North Korea Says It Is Preparing To Shut Down Main Nuclear Facility

BEIJING (AP) _ North Korea sent mixed signals on nuclear disarmament Saturday, saying it was preparing to shut down its main plutonium program but that no action would be taken unless frozen funds were

Saturday, March 17th 2007, 2:42 pm

By: News On 6


BEIJING (AP) _ North Korea sent mixed signals on nuclear disarmament Saturday, saying it was preparing to shut down its main plutonium program but that no action would be taken unless frozen funds were released from a Macau bank.

Arriving from Pyongyang for follow-up meetings on a disarmament agreement reached last month, North Korean nuclear envoy Kim Kye Gwan told reporters that North Korea ``will not stop its nuclear activity'' until all of the $25 million in Banco Delta Asia was returned.

But later in the day at the talks, another North Korean diplomat, Kim Song Gi, said the regime has ``begun preparations to shut down its Yongbyon nuclear facility'' as part of a Feb. 13 agreement, South Korean nuclear envoy Chun Yung-woo told reporters afterward.

In addition, the diplomat promised that North Korea will submit a list of its nuclear programs and disable its nuclear facility ``as soon as the right conditions are created,'' Chun said, without explaining what the conditions were.

Chun did not independently confirm that shutdown preparations had begun.

U.S. Assistant Secretary of States Christopher Hill, the top American envoy, said late Saturday that North Korea was still ``fulfilling their obligations.''

The fate of the frozen funds, the result of a blacklisting by U.S. authorities, has become a central issue in the disarmament talks.

The United States promised to resolve the bank issue as an inducement to North Korea to disarm, but its solution _ an order this past week to U.S. banks to sever ties with the Macau bank _ has been criticized by China and now North Korea's envoy.

Under the Feb. 13 agreement, which involves the United States, China, Japan and Russia as well as the two Koreas, North Korea has 60 days to shutter the Yongbyon reactor and a plutonium processing plant which have produced material for a nuclear weapons program.

U.N. monitors are supposed to be allowed in North Korea to verify the shutdown, and once confirmed North Korea is to receive energy and economic assistance.

The U.S. promise to resolve the Banco Delta Asia funds, which U.S. authorities suspect may be tainted by counterfeiting or money laundering, was part of a side agreement.

``We are on schedule for this first phase,'' Hill told reporters after daylong meetings with delegates in the other five countries.

A senior U.S. Treasury Department official traveled to Macau on Saturday to discuss the issue. The government of Macau _ a semiautonomous Chinese territory _ has the authority to decide whether to release any of the funds, which have been frozen since 2005.

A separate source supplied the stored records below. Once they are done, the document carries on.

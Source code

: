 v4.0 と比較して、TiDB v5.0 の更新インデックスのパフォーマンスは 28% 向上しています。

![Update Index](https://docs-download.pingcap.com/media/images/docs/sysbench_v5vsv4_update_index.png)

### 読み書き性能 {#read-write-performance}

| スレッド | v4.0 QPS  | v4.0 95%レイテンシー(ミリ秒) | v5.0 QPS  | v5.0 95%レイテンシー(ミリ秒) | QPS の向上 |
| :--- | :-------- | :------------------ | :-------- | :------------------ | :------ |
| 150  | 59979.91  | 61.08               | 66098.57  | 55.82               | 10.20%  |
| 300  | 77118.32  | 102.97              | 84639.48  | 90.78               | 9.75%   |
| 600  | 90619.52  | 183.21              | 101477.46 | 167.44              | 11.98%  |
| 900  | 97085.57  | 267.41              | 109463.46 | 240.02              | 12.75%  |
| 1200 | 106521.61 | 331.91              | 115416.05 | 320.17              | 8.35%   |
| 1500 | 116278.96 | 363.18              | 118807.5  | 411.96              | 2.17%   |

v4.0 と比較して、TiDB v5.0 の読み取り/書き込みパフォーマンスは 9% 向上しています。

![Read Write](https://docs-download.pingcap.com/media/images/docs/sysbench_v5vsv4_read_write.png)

``I think it is important to emphasize this was a Macanese action to freeze the funds, and it would be a Macanese process to determine'' whether to release them, U.S. Deputy Assistant Treasury Secretary Daniel Glaser told reporters.

The Treasury Department is expected to help Macau's regulators identify accounts connected to North Korea that are not tainted by links to alleged nuclear proliferation or counterfeiting, smuggling and other crimes.

That is expected to prompt bank regulators to unfreeze between $8 million and $12 million, one U.S. official has said on condition of anonymity in accordance with policy.

Hill said he expected ``the money to be moving very quickly in terms of completing this whole case and finally resolving it'' but gave no details.

As part of the disarmament meetings in Beijing, Hill said he would push North Korea to disclose all its nuclear programs, including an alleged uranium enrichment program.

``It's very important to resolve the uranium enrichment matter,'' he said. ``We need to know what this program was, we need to account for what their equipment was. ... We need clarity on what they have been doing with this equipment.''

U.S. allegations that North Korea has a secret uranium enrichment program brought on a nuclear crisis in 2002 that led the country to expel U.N. inspectors and eventually led to North Korea exploding its first nuclear device in October.

North Korea has never publicly acknowledged having a uranium program, although nuclear negotiator Kim indicated the North was willing to discuss the issue.